INSTRUCTIONS FOR THE TASK: Every line below that includes "components" counts toward the total. Report that total alone.

---+---

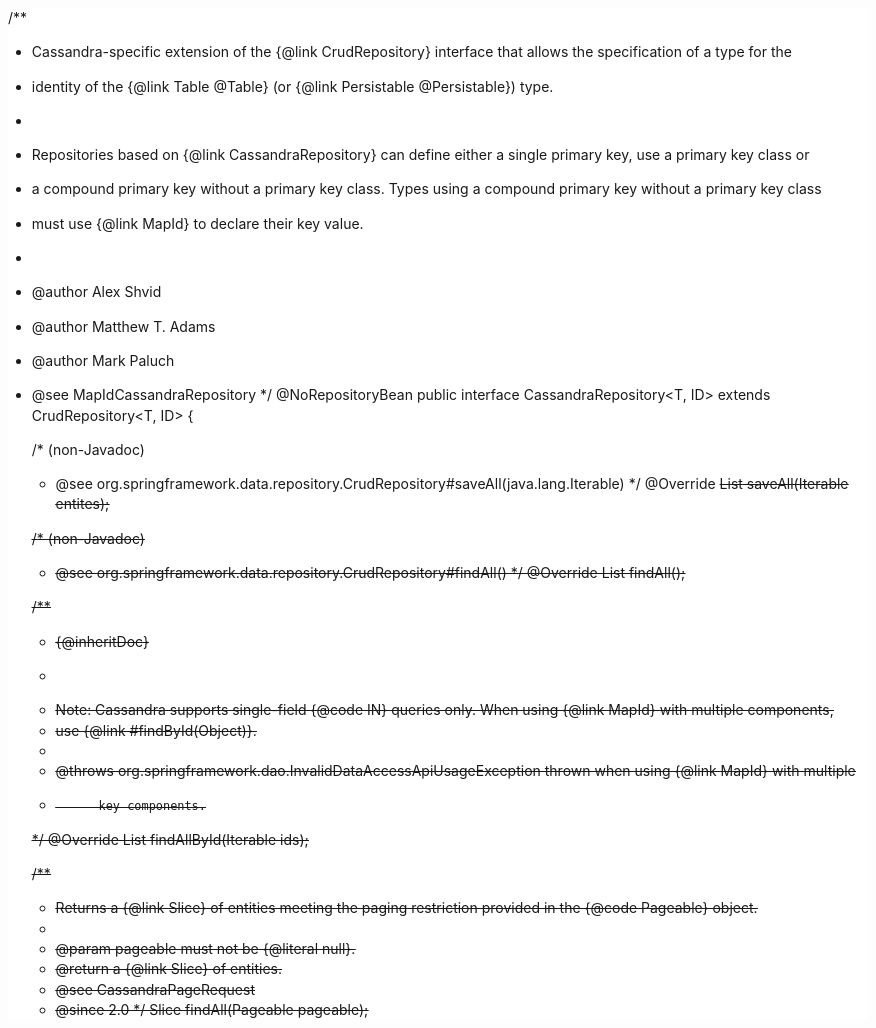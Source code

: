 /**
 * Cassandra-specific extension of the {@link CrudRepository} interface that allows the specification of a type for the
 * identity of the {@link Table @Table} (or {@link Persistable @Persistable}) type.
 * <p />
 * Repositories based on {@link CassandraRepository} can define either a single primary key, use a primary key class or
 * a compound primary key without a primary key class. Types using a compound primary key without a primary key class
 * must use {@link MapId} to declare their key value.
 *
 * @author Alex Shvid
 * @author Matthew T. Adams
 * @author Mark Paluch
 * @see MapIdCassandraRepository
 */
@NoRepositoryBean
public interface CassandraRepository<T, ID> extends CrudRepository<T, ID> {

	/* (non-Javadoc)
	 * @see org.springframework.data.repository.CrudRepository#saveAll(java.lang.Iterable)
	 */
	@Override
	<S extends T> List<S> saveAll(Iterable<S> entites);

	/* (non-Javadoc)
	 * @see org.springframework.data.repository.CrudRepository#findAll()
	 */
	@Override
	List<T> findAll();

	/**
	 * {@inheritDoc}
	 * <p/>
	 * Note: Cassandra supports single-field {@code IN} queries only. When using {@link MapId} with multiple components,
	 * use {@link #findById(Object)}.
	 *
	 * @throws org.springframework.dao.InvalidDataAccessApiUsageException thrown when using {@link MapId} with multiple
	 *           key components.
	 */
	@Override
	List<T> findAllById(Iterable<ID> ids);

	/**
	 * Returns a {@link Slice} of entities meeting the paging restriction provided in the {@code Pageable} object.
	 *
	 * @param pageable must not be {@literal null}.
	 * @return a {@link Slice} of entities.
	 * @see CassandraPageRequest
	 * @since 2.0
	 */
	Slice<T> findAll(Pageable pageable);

---+---

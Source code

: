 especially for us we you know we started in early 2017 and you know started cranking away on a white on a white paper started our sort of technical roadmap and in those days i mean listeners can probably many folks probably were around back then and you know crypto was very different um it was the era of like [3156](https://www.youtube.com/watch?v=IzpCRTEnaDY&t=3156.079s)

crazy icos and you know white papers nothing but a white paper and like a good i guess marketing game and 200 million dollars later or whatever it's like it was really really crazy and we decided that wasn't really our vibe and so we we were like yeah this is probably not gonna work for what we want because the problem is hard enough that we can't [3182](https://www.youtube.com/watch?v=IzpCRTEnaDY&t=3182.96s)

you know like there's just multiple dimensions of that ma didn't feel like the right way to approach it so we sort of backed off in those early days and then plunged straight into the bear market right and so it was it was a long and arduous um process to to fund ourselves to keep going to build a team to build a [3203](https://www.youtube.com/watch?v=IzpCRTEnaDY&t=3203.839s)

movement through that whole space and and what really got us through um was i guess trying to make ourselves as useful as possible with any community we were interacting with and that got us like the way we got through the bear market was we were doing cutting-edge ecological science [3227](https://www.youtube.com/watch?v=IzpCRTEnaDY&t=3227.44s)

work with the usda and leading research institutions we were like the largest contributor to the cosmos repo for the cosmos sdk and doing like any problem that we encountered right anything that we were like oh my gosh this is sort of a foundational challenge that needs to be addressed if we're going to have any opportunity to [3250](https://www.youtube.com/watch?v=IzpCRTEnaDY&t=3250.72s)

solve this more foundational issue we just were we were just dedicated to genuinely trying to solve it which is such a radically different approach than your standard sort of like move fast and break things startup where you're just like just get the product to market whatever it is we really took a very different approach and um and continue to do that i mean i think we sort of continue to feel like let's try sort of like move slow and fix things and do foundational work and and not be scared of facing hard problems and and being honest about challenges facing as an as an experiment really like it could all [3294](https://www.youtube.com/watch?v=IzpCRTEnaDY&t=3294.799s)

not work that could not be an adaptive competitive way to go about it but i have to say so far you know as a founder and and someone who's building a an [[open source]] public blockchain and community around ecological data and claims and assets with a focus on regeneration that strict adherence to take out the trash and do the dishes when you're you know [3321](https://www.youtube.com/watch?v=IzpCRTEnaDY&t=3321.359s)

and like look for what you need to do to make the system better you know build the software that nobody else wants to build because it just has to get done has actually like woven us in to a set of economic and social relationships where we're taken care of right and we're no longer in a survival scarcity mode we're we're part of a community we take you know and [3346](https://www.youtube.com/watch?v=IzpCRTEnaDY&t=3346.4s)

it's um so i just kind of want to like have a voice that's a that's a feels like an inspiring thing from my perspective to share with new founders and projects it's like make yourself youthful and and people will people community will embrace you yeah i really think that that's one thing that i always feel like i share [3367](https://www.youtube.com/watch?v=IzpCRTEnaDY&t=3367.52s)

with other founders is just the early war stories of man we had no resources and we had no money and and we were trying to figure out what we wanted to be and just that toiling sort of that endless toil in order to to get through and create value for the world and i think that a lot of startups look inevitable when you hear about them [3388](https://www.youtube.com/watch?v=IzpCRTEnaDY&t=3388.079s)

---+---

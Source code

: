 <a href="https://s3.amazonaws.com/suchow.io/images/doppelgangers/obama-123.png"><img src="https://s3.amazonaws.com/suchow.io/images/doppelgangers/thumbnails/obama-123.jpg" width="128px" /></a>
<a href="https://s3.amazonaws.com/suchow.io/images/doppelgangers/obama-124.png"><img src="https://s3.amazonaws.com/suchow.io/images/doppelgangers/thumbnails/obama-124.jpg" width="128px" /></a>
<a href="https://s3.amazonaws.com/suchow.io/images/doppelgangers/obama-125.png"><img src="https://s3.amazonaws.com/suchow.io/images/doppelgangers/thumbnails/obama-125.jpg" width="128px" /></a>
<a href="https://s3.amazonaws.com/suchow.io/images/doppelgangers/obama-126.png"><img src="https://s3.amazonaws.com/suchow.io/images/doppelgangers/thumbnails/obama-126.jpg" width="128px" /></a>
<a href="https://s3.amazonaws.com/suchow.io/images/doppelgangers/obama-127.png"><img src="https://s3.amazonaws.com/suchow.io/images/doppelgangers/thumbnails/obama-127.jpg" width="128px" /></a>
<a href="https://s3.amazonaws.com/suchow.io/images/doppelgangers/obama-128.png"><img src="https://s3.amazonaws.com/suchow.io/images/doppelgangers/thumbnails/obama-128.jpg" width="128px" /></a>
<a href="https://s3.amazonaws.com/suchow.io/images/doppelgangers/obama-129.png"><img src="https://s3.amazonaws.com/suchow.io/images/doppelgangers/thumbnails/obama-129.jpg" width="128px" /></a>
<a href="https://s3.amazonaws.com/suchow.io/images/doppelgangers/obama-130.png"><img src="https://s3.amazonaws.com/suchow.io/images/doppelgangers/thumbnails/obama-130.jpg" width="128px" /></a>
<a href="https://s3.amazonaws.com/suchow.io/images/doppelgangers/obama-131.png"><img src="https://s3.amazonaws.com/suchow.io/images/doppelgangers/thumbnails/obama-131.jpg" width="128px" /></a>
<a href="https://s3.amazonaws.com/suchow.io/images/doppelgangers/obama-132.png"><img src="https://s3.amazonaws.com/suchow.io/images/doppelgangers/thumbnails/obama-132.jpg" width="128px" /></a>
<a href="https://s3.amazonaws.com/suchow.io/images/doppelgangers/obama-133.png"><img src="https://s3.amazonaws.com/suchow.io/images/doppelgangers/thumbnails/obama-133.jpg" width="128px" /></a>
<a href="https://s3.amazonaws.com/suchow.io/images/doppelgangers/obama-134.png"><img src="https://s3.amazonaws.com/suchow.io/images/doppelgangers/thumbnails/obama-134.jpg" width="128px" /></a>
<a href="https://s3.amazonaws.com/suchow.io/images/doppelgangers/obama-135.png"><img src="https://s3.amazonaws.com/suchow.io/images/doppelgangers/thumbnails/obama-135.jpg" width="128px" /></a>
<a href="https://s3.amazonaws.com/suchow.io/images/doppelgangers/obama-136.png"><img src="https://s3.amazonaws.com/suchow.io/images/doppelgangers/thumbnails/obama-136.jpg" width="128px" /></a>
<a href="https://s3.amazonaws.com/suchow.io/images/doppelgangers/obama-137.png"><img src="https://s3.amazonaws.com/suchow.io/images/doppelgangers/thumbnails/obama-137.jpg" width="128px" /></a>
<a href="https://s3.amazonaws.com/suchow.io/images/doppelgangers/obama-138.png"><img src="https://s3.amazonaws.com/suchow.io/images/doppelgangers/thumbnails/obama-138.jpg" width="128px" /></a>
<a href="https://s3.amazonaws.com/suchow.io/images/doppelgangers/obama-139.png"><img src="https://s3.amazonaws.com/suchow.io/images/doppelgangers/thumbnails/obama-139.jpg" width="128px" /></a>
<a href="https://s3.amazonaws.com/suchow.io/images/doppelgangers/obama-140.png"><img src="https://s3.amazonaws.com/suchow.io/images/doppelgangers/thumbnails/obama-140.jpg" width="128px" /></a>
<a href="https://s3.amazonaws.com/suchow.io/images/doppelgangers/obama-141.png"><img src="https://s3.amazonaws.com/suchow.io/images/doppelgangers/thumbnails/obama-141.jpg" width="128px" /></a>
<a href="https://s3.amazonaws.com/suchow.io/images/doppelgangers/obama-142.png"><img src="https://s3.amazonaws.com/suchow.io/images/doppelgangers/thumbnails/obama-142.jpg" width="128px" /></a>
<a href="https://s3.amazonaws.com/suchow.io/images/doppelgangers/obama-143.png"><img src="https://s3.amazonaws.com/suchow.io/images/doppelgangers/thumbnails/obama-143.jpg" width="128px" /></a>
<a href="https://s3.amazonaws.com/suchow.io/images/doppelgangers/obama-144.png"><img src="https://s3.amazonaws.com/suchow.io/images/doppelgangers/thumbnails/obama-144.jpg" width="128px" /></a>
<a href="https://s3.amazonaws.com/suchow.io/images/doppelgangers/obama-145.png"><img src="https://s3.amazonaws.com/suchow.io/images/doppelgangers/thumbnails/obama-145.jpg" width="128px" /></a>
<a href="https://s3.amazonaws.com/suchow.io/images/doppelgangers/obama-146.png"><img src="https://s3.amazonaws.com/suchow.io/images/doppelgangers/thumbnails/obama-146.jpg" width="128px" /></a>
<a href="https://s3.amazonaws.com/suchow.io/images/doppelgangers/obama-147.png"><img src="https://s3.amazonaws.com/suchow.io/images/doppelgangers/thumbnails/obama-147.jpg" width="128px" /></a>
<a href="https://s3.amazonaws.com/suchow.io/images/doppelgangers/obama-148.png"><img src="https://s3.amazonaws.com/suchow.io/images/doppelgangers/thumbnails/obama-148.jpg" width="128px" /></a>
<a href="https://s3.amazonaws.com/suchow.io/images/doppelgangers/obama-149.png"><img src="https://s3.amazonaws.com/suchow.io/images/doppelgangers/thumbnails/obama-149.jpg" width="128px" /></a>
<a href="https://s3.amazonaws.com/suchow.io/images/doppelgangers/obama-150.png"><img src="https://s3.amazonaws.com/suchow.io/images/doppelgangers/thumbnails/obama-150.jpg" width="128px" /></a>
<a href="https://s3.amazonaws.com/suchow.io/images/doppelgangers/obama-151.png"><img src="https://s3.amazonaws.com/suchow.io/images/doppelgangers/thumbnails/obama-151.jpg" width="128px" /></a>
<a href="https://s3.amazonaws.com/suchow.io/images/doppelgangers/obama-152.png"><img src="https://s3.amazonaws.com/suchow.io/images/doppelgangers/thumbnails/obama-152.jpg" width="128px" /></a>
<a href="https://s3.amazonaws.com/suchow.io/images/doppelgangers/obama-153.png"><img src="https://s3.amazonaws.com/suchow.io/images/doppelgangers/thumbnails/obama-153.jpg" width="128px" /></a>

---+---

ANSWER TO THIS PROBLEM: 2